## Instructions to follow
Take the entries below and print only the lines from the one with "Frazee, Alyssa C, Sarven" through the one with "Jaffe, Andrew E., Jooheon", exactly as they stand, both ends included.

## Input for this task
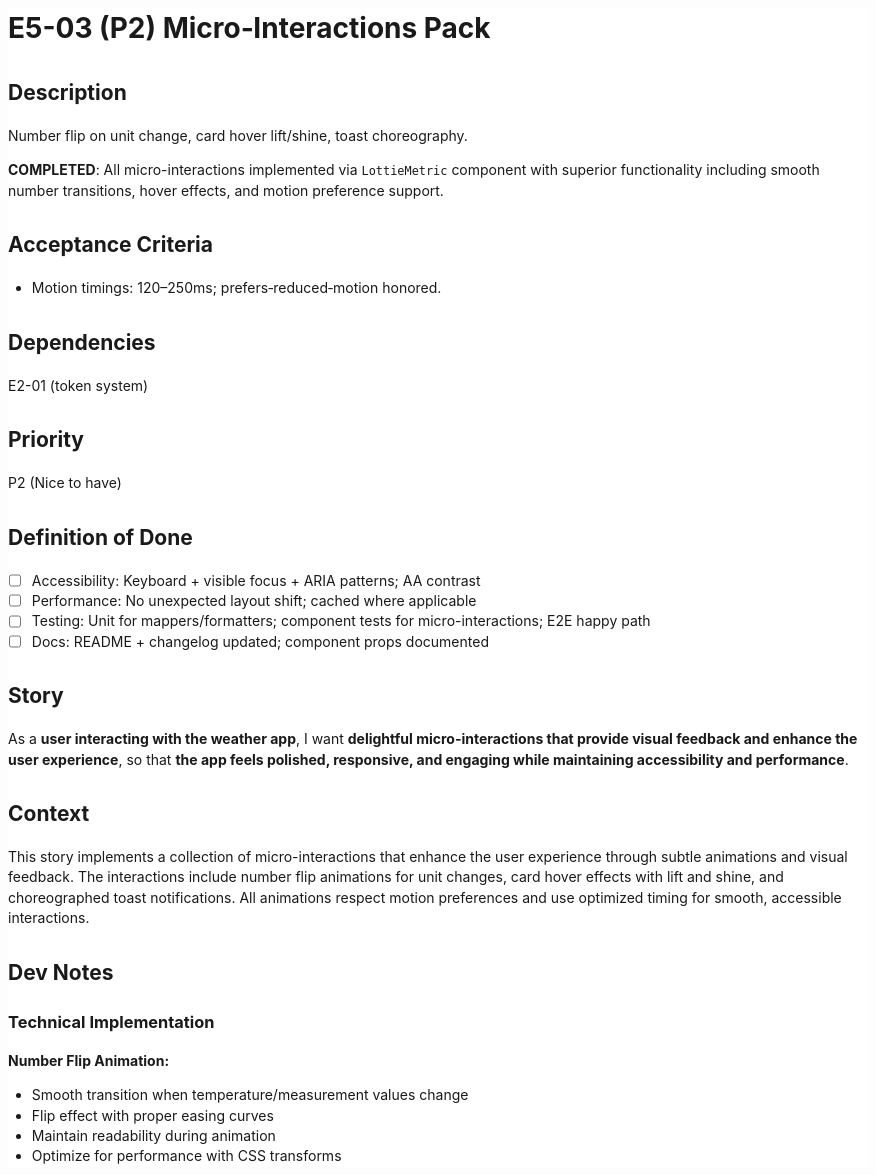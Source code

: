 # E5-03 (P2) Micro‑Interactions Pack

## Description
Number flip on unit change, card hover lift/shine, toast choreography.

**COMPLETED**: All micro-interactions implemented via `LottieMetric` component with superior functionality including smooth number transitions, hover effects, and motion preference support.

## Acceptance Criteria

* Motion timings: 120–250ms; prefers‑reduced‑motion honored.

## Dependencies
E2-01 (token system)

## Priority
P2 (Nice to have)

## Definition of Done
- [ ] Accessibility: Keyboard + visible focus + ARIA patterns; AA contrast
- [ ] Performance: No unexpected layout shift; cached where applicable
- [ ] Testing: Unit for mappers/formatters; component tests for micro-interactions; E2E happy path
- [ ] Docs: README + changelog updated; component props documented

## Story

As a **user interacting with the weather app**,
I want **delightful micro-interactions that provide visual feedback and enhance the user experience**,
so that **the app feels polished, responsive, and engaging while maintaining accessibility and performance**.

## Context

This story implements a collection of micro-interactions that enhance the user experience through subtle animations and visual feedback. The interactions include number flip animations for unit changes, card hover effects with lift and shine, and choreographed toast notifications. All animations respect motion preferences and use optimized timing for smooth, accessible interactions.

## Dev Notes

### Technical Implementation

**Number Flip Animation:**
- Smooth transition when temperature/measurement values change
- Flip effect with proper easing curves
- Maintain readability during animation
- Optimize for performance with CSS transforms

* * *

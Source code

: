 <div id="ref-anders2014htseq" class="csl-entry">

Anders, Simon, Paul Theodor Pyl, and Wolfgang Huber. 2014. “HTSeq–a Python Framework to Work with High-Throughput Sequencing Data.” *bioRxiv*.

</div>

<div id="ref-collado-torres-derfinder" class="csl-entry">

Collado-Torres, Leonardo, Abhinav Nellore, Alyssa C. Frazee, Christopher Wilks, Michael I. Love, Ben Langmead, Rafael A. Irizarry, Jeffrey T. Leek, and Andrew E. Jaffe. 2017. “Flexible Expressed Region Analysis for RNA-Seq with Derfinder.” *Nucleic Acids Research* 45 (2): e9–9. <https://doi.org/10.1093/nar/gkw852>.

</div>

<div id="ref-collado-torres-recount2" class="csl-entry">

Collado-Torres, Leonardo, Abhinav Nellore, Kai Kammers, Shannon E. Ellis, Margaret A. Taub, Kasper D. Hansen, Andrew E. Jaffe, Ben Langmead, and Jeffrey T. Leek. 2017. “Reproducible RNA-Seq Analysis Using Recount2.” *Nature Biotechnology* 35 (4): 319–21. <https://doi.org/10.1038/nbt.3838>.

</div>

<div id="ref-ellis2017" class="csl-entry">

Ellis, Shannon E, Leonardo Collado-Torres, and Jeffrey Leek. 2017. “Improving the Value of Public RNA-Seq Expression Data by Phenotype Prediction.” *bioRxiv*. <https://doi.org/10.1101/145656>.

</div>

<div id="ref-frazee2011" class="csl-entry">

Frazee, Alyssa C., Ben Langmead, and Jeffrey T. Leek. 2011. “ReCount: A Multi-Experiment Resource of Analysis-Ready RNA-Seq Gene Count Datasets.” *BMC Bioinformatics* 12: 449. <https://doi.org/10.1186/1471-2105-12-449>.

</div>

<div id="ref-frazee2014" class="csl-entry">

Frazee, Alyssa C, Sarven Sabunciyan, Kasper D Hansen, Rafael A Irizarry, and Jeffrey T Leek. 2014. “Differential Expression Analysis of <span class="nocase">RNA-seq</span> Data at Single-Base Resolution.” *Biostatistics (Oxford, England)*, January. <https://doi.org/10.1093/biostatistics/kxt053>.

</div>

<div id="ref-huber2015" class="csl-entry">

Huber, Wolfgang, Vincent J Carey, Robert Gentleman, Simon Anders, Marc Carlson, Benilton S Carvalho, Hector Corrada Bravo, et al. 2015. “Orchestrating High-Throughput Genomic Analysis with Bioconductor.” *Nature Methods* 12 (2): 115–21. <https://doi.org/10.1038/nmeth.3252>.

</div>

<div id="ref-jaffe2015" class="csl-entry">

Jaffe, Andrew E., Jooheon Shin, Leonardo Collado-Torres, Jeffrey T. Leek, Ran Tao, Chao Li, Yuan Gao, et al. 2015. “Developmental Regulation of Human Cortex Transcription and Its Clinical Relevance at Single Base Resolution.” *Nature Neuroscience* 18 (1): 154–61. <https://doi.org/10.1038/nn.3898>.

## Written answer
Frazee, Alyssa C, Sarven Sabunciyan, Kasper D Hansen, Rafael A Irizarry, and Jeffrey T Leek. 2014. “Differential Expression Analysis of <span class="nocase">RNA-seq</span> Data at Single-Base Resolution.” *Biostatistics (Oxford, England)*, January. <https://doi.org/10.1093/biostatistics/kxt053>.

</div>

<div id="ref-huber2015" class="csl-entry">

Huber, Wolfgang, Vincent J Carey, Robert Gentleman, Simon Anders, Marc Carlson, Benilton S Carvalho, Hector Corrada Bravo, et al. 2015. “Orchestrating High-Throughput Genomic Analysis with Bioconductor.” *Nature Methods* 12 (2): 115–21. <https://doi.org/10.1038/nmeth.3252>.

</div>

<div id="ref-jaffe2015" class="csl-entry">

Jaffe, Andrew E., Jooheon Shin, Leonardo Collado-Torres, Jeffrey T. Leek, Ran Tao, Chao Li, Yuan Gao, et al. 2015. “Developmental Regulation of Human Cortex Transcription and Its Clinical Relevance at Single Base Resolution.” *Nature Neuroscience* 18 (1): 154–61. <https://doi.org/10.1038/nn.3898>.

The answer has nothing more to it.